The Stressed-out Business

Leaders always face uncertainty. Now more than ever, changes in the economic climate mean maintaining a stable mindset just became an even more valuable commodity.


Kevin McAlpin

Stress is a common phenomenon in the wake of the financial crisis of 2009; but for executives, managing this pressure means not just dealing with their own anxiety, but that of their organisation as well.

In tough times, there’s a lot to consider — a poor business environment, constraints on credit and the need to cut costs.

The intensity of the tasks facing leaders has also rocketed; we’re now seeing some people combining three or four roles.

The resulting stress seriously reduces the ability of a leader to act wisely and purposefully for the long-term good of their enterprise.

The Power of Perspective

The good news is that company-wide stresses and strains can be reduced by being realistic, adapting aspirations, and accepting what cannot be changed about a situation.

Personal support, within or outside the organisation, is also key because quite simply: it can be very lonely at the top.

Of course, there are strains on the wider organisation, but what is important is leveraging the crucial role bosses can play in easing the stress levels across their company.

Stress is external, but it’s also temporary. It is something that happens to you that you cannot control. So, as a leader, focus on developing resilience in your people. Give them the tools to be resilient in themselves and their teams.

It’s really important to address this because when things get tough, people tend to treat each other badly and do things that are best for the short-term; it’s a form of self-preservation.

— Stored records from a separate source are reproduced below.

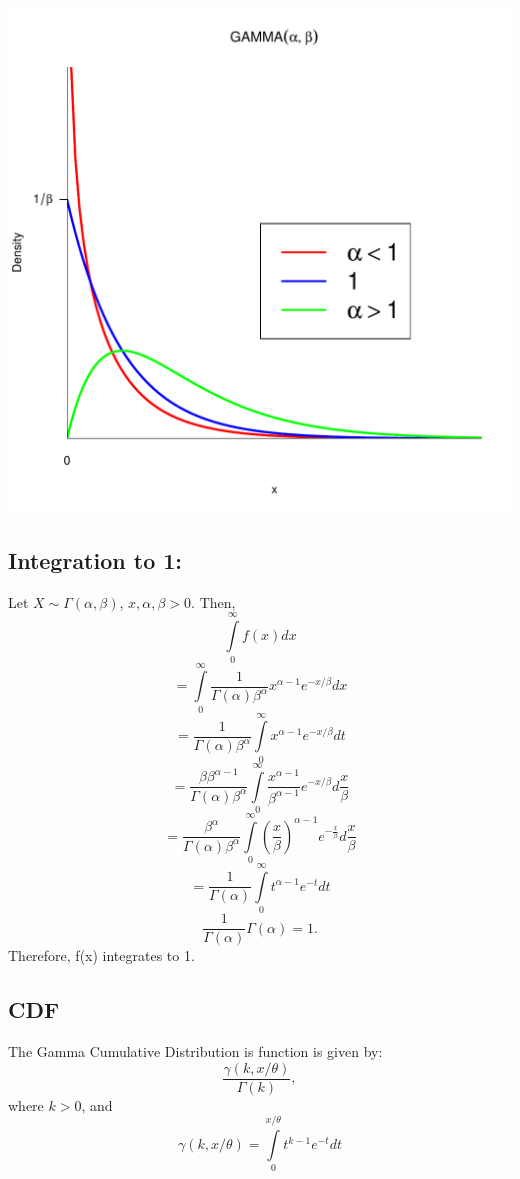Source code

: \documentclass{article}
\begin{document}
  \begin{center}
  \includegraphics[scale=.5]{plot.pdf}
  \end{center}

  \subsection*{Integration to 1:}
  Let $X \sim \Gamma(\alpha,\beta)$, $x,\alpha,\beta > 0$. Then,
  \[
    \int\limits_0^\infty {f(x)dx}
  \]
  \[
    = \int\limits_0^\infty {\frac{1}{\Gamma(\alpha)\beta^\alpha}x^{\alpha-1}e^{-x/\beta}dx}
  \]
  \[
    = \frac{1}{\Gamma(\alpha) \beta^\alpha} \int\limits_0^\infty{x^{\alpha-1}e^{-x/\beta}dt}
  \]
  \[
    = \frac{\beta\beta^{\alpha-1}}{\Gamma(\alpha)\beta^\alpha} 
      \int\limits_0^\infty {\frac{x^{\alpha-1}}{\beta^{\alpha-1}}e^{-x/\beta}d\frac{x}{\beta}}
  \]
  \[
    = \frac{\beta^{\alpha}}{\Gamma(\alpha)\beta^\alpha}
      \int\limits_0^\infty
    { \left(\frac{x}{\beta}\right) ^ {\alpha-1} e^{-\frac{x}{\beta}} d\frac{x}{\beta}}
  \]
  \[
    = \frac{1}{\Gamma(\alpha)} \int\limits_0^\infty {t ^ {\alpha-1} e^{-t} dt}
  \]
  \[
    \frac{1}{\Gamma(\alpha)} \Gamma(\alpha) = 1.
  \]
  Therefore, f(x) integrates to 1. 
 
  \subsection*{CDF}
  The Gamma Cumulative Distribution is function is given by:
  \[
    \frac{\gamma(k,x/\theta)}{\Gamma(k)},
  \]
  where $k > 0$, and
  \[ 
    \gamma(k,x/\theta) = \int\limits_0^{x/\theta} {t^{k-1}e^{-t}dt}
  \]
\end{document}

But this Darwinian mode won’t sustain them or a company through a long downturn, in fact — it’s very destructive. Organisations that go toxic go into a downward spiral of returns and productivity as morale suffers.

The First Positive Steps

The great news is, in addition to developing the resilience of their people to help de-stress an organisation there are a number of steps leaders can take:

  1. Avoid setting negative goals

Goals which dictate ‘we must beat our rival’, should be pointed more toward ‘we should aim to become the Number One’.

To use a sporting metaphor, you should train harder to run faster, not just want to knock your competitor off the track.

Internal competitiveness and reversion to command and control management often grows – and indeed is encouraged – in the tough times.

It’s the use of fear rather than motivation and engagement strategies that leads to a vicious cycle of toxicity and short-term survival practices.

This environment kills the very creativity you need from your people to get you through a crisis.

  1. Don’t crush people then expect them to save you

Leaders should be looking to challenge staff, foster joint accountability, allow them room to exercise creativity, and build a positive approach to competitive advantage.

A stress-busting executive will make sure they are rewarding success when it happens, make people feel good, that they matter, give them a sense of belonging and a web of supportive relationships at work.

Turning Stress to Success

These are the first concepts that will motivate staff and lay the foundations for long-term success. With the right approach and armed with the right knowledge, external challenges can be turned to renewed internal strength.